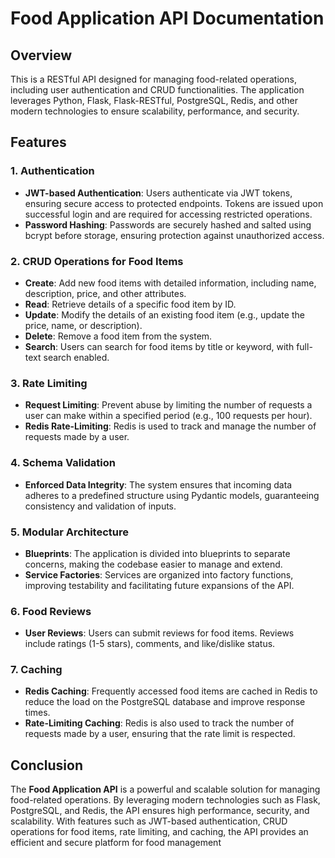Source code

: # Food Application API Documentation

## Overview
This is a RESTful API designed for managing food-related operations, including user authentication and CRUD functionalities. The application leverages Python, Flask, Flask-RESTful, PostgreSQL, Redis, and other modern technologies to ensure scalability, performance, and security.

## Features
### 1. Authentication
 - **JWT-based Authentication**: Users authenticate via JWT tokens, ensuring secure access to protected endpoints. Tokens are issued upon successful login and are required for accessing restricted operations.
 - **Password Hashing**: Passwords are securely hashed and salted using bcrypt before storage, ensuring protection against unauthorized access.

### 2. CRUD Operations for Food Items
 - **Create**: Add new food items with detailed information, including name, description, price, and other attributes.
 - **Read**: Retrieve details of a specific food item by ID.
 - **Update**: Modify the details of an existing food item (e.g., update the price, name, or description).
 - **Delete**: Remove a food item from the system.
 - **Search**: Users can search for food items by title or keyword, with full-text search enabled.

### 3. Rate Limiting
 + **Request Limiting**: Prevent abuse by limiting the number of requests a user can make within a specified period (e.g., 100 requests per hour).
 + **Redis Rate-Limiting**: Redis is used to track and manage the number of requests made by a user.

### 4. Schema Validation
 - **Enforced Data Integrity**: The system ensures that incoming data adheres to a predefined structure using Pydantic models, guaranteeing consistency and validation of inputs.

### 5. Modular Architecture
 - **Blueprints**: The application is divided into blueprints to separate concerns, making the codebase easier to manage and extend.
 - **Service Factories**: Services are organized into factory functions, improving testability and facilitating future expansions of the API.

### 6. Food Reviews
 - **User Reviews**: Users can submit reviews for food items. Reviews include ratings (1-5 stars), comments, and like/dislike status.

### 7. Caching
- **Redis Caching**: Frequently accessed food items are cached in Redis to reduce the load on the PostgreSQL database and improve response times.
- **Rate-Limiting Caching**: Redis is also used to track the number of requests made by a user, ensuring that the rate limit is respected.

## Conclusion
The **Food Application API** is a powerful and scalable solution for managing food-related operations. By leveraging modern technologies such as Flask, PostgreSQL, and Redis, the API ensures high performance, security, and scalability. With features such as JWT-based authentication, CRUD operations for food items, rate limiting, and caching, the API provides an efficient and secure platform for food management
**********
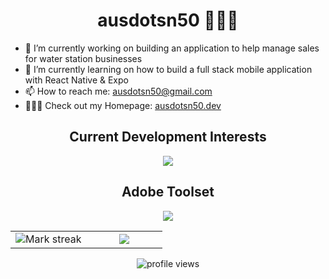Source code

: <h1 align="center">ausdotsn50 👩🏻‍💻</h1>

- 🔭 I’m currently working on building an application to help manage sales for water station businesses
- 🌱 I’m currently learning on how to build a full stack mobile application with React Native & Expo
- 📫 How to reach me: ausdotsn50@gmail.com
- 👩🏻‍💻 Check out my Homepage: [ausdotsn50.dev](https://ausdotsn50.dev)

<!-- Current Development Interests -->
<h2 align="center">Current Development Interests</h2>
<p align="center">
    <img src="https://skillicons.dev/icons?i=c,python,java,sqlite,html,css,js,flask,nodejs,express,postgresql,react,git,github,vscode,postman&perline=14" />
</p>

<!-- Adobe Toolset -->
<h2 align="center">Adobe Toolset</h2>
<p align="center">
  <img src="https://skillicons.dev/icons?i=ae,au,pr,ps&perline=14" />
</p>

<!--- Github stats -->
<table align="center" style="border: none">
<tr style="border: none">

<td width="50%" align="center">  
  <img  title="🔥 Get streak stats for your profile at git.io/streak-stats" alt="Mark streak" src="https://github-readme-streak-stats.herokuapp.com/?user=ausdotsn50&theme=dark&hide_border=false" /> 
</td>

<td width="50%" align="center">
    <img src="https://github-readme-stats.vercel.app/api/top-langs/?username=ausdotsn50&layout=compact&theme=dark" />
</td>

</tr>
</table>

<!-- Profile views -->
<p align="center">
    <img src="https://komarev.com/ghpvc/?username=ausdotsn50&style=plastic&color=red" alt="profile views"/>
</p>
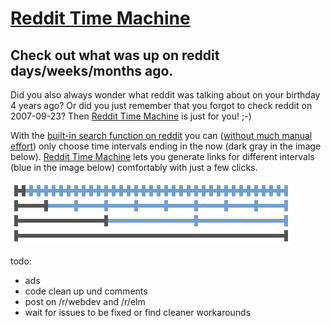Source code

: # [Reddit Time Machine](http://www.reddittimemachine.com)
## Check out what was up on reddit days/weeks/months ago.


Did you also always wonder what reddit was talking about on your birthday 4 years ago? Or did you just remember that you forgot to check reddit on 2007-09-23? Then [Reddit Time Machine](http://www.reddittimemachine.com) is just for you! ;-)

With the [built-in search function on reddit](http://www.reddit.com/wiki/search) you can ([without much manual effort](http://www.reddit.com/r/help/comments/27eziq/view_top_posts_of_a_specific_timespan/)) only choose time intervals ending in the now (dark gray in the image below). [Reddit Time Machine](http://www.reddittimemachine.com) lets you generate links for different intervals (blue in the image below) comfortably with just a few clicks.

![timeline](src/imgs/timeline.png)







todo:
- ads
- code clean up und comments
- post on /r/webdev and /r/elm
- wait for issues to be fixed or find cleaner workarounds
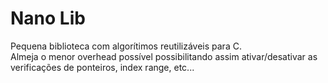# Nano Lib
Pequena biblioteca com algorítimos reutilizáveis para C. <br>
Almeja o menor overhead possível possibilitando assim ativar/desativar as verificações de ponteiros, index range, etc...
**********
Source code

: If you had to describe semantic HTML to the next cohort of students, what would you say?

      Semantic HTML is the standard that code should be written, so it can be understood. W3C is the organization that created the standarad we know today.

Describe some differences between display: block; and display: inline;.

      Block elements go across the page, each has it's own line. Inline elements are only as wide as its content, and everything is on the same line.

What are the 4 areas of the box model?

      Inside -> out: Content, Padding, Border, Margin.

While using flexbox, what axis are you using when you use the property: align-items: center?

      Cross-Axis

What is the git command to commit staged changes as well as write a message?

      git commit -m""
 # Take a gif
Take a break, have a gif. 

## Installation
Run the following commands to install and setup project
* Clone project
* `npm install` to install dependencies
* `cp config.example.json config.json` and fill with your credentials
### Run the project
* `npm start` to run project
**********
Work request
Reply with nothing but the number of lines in the data above that contain "Toolset".

Finished task
2